You forgot the part about when you actually get to the content, there's usually about 5 paragraphs of SEO filler text before it actually gets onto answering the topic of the post.
Recipe for Foo.
Foo has always been my favorite dish. I fondly remember all the times my grandma made this for me. My grandma, who was born on August 2, 1946, as the daughter of…
(10 more pages of text)
To cook Foo the way my grandma did, you first need some Bar. Bar is originally native to the reclusive country of…
(20 more pages of text)
You forgot 4 paragraphs text about how they went on a journey of self discovery, that lead to them spending time in the remote village of Y, learning the traditional methods of cooking the dish.
Yeah recipes are the worst. I least the acknowledge themselves and give you a “jump to recipe” button most of the time. I sometimes hit the print button and just use the preview screen too.
I don’t think recipes are much at actual fault here. It seems the fault of search engines preferring returning recipes with longer stories over just-the-recipe blogs or sites like AllRecipes. We humans just have to suffer as a result of the artificial selection of what the search engines wants for us to experience.
https://cookingforengineers.com is giving 500s for me. Per the Wayback machine it was working as recently as last month. They do include background stories but they're much better about this sort of thing. (The old-school aspects of the page layout also help.)

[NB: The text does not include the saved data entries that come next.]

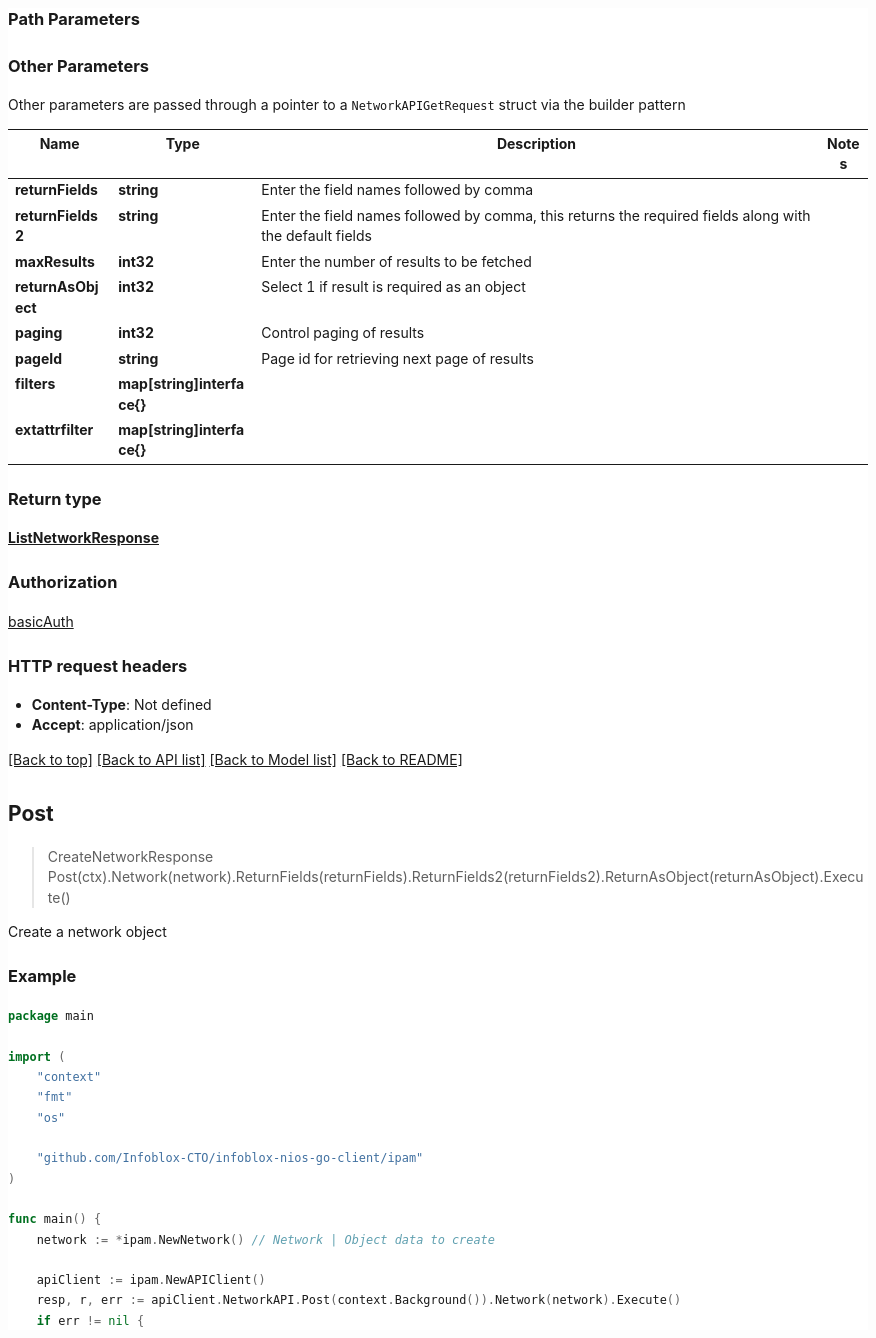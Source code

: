 ### Path Parameters



### Other Parameters

Other parameters are passed through a pointer to a `NetworkAPIGetRequest` struct via the builder pattern


Name | Type | Description  | Notes
------------- | ------------- | ------------- | -------------
**returnFields** | **string** | Enter the field names followed by comma | 
**returnFields2** | **string** | Enter the field names followed by comma, this returns the required fields along with the default fields | 
**maxResults** | **int32** | Enter the number of results to be fetched | 
**returnAsObject** | **int32** | Select 1 if result is required as an object | 
**paging** | **int32** | Control paging of results | 
**pageId** | **string** | Page id for retrieving next page of results | 
**filters** | **map[string]interface{}** |  | 
**extattrfilter** | **map[string]interface{}** |  | 

### Return type

[**ListNetworkResponse**](ListNetworkResponse.md)

### Authorization

[basicAuth](../README.md#basicAuth)

### HTTP request headers

- **Content-Type**: Not defined
- **Accept**: application/json

[[Back to top]](#) [[Back to API list]](../README.md#documentation-for-api-endpoints)
[[Back to Model list]](../README.md#documentation-for-models)
[[Back to README]](../README.md)


## Post

> CreateNetworkResponse Post(ctx).Network(network).ReturnFields(returnFields).ReturnFields2(returnFields2).ReturnAsObject(returnAsObject).Execute()

Create a network object



### Example

```go
package main

import (
	"context"
	"fmt"
	"os"

	"github.com/Infoblox-CTO/infoblox-nios-go-client/ipam"
)

func main() {
	network := *ipam.NewNetwork() // Network | Object data to create

	apiClient := ipam.NewAPIClient()
	resp, r, err := apiClient.NetworkAPI.Post(context.Background()).Network(network).Execute()
	if err != nil {
```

I don't even know if the recipes themselves are real and tested any more or just slop.
It seems like it's more often than not that I'm coming across dishes that just do not make sense, or are poorly plagiarized by someone who doesn't understand the cuisine they're trying to replicate with absolute nonsense steps or substitutions or quantities. I used to have a great success rate when googling for recipes but now it's almost all crap, not even a mixed bag.
Let's start at the beginning. I was born in 1956 in Chicago. My mother was a cruel drunk and the only thing my father hated more than his work was his family.
This might be a hot take but I'm usually fine with this... If its authentic which most of the time it isn't.
But I don't know, I feel like personal stories are what really makes a blog worth reading?
I don't like it when it's unnecessary "info dump" type. Like, "we all know the benefits of garlic (proceeds to list the well known benefits of garlic)". It's not personal or relevant.
I just want there to be a well formatted way of viewing the recipe at the bottom for quickly checking the recipe on a second or third visit.
Sure, but there's a time and a place, and when I'm looking for a recipe, especially if I'm landing on a site for the first time and don't even know who the author is yet, it's the time and place to do the shopping or the cooking, not for reading even an interesting origin story.
This is usually okay... what's not okay is that usually this narrative is broken up by ads, a constantly changing layout as you scroll, and eventually jumping so many times you can't resume scrolling, then eventually crashing because too many trackers/ads/etc overwhelmed the browser (on mobile).
And then the part where you have to create an account to read past the SEO filler :(
It's so sad, cause it drags down good pages. I recently did a lot of research for camping and outdoor gear, and of course I started the journey from Google. But a few sites kept popping up, I really liked their reviews and the quality of the items I got based on that, so I started just going directly to them for comparisons and reviews. This is how it's supposed to work, IMHO.
And that I often have to wait for it to automatically get through it, which it does not, requiring me to click to verify I am indeed a human. Even if I am not even using Tor or VPNs.
Assuming that clicking to verify even works, which is shaky. On Safari, it seems to just loop me most of the time... which bums me out, since I generally don't have many issues with Safari.